CON:  National Center for Complementary and Alternative Health:  ”Studies suggest that St. John’s wort is of minimal benefit in treating major depression. A study cofunded by the National Center for Complementary and Alternative Medicine (NCCAM) found that St. John’s wort was no more effective than placebo in treating major depression of moderate severity. There is some scientific evidence that St. John’s wort is useful for milder forms of depression. St. John’s wort interacts with certain drugs, and these interactions can limit the effectiveness of some prescription medicines. St. John’s wort is not a proven therapy for depression. ”  read more

And this from FROM WEB MD:  “More than 30 clinical studies have been conducted over the past 22 years to evaluate the effectiveness of St. John’s wort. While the true benefits of St. John’s wort are still being explored, if you do choose to use it, be sure to learn all you can and check with your doctor before taking it.

Is there scientific evidence that supports the use of St. John’s wort for depression?

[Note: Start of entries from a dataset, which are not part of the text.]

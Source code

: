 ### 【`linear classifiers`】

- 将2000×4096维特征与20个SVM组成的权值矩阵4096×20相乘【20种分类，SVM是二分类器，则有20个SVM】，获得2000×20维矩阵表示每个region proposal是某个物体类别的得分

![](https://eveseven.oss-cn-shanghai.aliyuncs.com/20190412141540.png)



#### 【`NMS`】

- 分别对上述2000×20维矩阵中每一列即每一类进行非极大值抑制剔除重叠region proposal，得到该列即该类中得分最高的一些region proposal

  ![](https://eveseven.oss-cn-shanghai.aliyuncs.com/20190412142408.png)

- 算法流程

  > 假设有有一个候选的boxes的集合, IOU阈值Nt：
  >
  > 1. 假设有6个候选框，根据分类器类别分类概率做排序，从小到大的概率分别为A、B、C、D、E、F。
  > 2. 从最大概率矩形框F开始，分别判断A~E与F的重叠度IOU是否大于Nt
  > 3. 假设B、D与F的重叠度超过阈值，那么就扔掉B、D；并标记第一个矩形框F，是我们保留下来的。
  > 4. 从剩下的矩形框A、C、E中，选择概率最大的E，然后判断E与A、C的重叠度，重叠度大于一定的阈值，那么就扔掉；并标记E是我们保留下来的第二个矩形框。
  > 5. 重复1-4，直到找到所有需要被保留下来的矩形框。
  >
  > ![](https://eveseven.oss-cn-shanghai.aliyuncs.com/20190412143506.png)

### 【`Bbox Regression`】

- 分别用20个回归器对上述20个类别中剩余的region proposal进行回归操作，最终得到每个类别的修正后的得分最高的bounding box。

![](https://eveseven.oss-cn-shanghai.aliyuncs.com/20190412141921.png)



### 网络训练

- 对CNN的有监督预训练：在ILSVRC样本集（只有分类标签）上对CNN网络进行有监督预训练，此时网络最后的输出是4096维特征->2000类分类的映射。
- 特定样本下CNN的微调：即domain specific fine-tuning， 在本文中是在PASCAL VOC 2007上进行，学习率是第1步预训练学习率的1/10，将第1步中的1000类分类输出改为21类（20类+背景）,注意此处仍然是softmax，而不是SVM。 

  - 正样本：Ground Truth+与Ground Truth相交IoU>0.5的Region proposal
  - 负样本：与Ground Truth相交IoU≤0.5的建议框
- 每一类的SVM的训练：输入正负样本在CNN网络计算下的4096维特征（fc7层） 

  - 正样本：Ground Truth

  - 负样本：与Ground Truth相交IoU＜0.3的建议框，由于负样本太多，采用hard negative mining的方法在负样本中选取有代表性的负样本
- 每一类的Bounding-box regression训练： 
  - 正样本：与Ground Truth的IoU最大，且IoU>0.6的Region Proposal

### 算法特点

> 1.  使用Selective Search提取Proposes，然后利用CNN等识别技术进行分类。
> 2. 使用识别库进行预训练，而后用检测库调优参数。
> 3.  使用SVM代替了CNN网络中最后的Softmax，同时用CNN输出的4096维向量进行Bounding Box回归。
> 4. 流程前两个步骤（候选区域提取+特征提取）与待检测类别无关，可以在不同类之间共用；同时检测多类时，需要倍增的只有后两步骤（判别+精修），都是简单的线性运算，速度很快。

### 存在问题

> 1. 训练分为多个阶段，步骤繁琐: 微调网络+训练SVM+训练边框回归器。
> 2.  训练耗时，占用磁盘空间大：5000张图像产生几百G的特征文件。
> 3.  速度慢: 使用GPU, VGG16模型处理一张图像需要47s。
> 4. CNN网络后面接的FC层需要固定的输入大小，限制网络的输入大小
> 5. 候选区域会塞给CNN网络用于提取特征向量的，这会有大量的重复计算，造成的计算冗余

There is some scientific evidence that St. John’s wort is helpful in treating mild to moderate depression. However, two large studies, one sponsored by the National Center for Complementary and Alternative Medicine (NCCAM), showed that the herb was no more effective than placebo in treating major depression of moderate severity. NCCAM is currently studying the use of St. John’s wort in a wider spectrum of mood disorders, including minodepression.” read whole article

According to James F Balch, MD, Mark Stengler, ND and Robin Young Balch, ND, authors of the book entitled “Prescription for Drug Alternatives” ( a Google book)  “One often cited study published in the Journal of the American Medical Association (JAMA) concluded that St. John’s wort is not effective in treating major or severe cases of depression. It should be noted that St. John’s wort has mainly been studied for the treatment of mild to moderate depression. Most practitioners do not use St. John’s wort in treating severe depression. The placebo response in this study was very low, which brings into question the study design. In any event, one study on a major depression cannot exclude the findings of over 25 positive studies.” read this, from Google books

CONCLUSION: I’ve bold-ed out a portion of the last finding because the study referred to by JAMA apparently is the one most often cited. All authors may agree with my following statement (perhaps but I’m not sure)- From what I learned-  it is imperative not to take St johns wort if you are taking other medications for depression or otherwise.  Reason being, this little yellow flower is powerful (although not a drug) but can interact with other medications.  If you haven’t done so, please check out  ”Prescription for Drug Alternatives” in full.  In brief, there are indeed studies that show that St johns wort for depression has been clinically proven to work… but only for mild to maybe moderate depression.